* _Your goal_
Only the lines from the top of the data through the line containing "Author: Willy-Peter Schaub" should be duplicated, exactly as they appear.

BEGIN Given data

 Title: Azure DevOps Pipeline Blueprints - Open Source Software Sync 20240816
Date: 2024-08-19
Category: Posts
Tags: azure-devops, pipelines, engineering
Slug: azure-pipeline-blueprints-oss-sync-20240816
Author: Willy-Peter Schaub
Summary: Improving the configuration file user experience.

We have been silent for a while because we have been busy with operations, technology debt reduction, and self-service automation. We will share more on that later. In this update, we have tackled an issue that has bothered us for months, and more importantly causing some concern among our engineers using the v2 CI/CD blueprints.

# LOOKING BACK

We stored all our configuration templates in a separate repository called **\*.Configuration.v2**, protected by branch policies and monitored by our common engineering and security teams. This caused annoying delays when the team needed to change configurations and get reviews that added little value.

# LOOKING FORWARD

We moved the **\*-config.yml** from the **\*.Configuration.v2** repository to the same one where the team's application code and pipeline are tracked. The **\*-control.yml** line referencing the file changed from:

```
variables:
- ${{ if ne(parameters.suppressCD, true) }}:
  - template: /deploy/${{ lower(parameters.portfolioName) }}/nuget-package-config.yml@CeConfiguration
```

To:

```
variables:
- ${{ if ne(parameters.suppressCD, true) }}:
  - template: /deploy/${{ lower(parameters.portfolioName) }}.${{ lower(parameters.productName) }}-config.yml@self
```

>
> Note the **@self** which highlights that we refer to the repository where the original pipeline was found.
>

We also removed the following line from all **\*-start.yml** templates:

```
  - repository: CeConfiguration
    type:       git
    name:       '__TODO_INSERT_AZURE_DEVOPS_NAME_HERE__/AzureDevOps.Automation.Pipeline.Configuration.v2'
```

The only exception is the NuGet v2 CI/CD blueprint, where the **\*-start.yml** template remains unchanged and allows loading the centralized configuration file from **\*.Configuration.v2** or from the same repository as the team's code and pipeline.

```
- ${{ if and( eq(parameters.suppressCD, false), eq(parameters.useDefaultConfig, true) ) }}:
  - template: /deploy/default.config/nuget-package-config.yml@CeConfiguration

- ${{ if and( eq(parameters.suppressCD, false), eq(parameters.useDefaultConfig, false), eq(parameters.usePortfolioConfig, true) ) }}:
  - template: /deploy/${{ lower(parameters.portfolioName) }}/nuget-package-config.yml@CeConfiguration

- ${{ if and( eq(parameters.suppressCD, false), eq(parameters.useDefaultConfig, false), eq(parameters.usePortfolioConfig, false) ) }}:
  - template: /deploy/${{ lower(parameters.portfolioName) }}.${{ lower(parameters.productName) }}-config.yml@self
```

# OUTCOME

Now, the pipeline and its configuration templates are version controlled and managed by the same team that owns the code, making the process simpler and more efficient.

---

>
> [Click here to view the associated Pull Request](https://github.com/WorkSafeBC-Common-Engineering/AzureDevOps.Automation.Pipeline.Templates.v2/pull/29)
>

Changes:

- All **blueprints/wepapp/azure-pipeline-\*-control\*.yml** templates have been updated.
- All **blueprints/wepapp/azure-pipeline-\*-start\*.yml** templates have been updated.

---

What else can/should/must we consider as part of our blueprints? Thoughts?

END Given data

* _Response_
 Title: Azure DevOps Pipeline Blueprints - Open Source Software Sync 20240816
Date: 2024-08-19
Category: Posts
Tags: azure-devops, pipelines, engineering
Slug: azure-pipeline-blueprints-oss-sync-20240816
Author: Willy-Peter Schaub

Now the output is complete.